There is a lot of buzz around town about a new business that recently opened in my community. From what I hear, it’s already booming just a few weeks in. This new business is a cocktail lounge, and while I’m not familiar with what it takes to open a lounge, I couldn’t help but notice that the owners spent a great deal of time preparing for the grand opening. Every time I passed by, they were working on making it look good. They knew that if they wanted customers to return, they would need to plan a fabulous opening that would make customers want more.

The same can be applied to the opening of a novel. If you want a reader to continue reading, then your opening must be grand.

When I say grand, I don’t mean complicated. I just mean the opening needs to succinctly give the reader a taste of what’s to come and make them want more. I have had the pleasure of being a judge in several writing contests, and I have noticed that most openings of unpublished manuscripts are lackluster and do very little to set the tone or hook you in. In fact, if I were not a judge, I would not read past any of those openings. That’s not good news since in the publishing field, writers must grab an editor from the first page, if not the first paragraph – even the first sentence – or your time is up.

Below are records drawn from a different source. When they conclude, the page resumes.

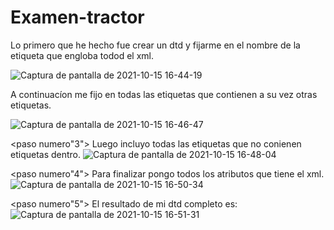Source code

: # Examen-tractor
<dtd>
<paso numero"1" >Lo primero que he hecho fue crear un dtd y  fijarme en el nombre de la etiqueta que engloba todod el xml.
  
  ![Captura de pantalla de 2021-10-15 16-44-19](https://user-images.githubusercontent.com/91209043/137515753-5fac0c1c-baaa-42f9-a5bc-a28809518ae7.png)

  </paso>
  <paso numero"2"> A continuacíon me fijo en todas las etiquetas que contienen a su vez otras etiquetas.
  
  
  ![Captura de pantalla de 2021-10-15 16-46-47](https://user-images.githubusercontent.com/91209043/137516067-0f0b9ad3-3885-4bb4-8ede-4ea293ff6f67.png)
</paso>

  
  
  
   <paso numero"3"> Luego incluyo todas las etiquetas que no conienen etiquetas dentro.
        ![Captura de pantalla de 2021-10-15 16-48-04](https://user-images.githubusercontent.com/91209043/137517279-0897906b-4cf5-4a7b-9de3-e14bba954a13.png)
</paso>
  
  
  
  <paso numero"4">
  Para finalizar pongo todos los atributos que tiene el xml.
     ![Captura de pantalla de 2021-10-15 16-50-34](https://user-images.githubusercontent.com/91209043/137517246-2eed06ab-81f1-40a8-a2cd-e98e883a9908.png)
  </paso>
  
  
  
  
  
  
   <paso numero"5"> 
     El resultado de mi dtd completo es:
     ![Captura de pantalla de 2021-10-15 16-51-31](https://user-images.githubusercontent.com/91209043/137516666-9edba6ee-fd3e-4f73-acd7-a93ea988f50c.png)

  </paso>
  
  
  </dtd>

If your beginning is not grand enough, it doesn’t matter how well you’ve written the rest of the story. The editor will never know. So how can you make sure that your opening is grand? Here are five steps to help guide you.

Establish a Sense of Place

Just like the grand opening of the cocktail lounge, one of the things you need to give your readers is a sense of place. Some people would call it ambiance. If you walked into the cocktail lounge on opening night, you would have felt the vibe based on the setting around you. It has a slightly historical downtown feel that is upscale while instantly making you feel welcome.

This is what you want to do in your novel, as well. Give us details that make us feel like we are there, but not too many. Use a few key words and sentences to set the tone, hinting at what is to come. You can start wide with a setting and focus in on where the character is. Perhaps you will show us the expanse of the city and immediately focus in on the barstool where your character is drinking a martini and staring at himself in the mirror. Or maybe we are at the kitchen table and there are two place settings, but only one person. Wherever you start, you want the reader to be there too.

Introduce an Interesting Character

Another thing the cocktail lounge did was hire good employees to represent them. When you go there, not only do you get a sense of ambiance as soon as you walk in, but the employees are engaging and friendly, dressed in a way that evokes the personality of the cocktail lounge itself. You instantly want to talk to them, for them to make your drink, perhaps especially that one server with the playful look who seems to be in charge.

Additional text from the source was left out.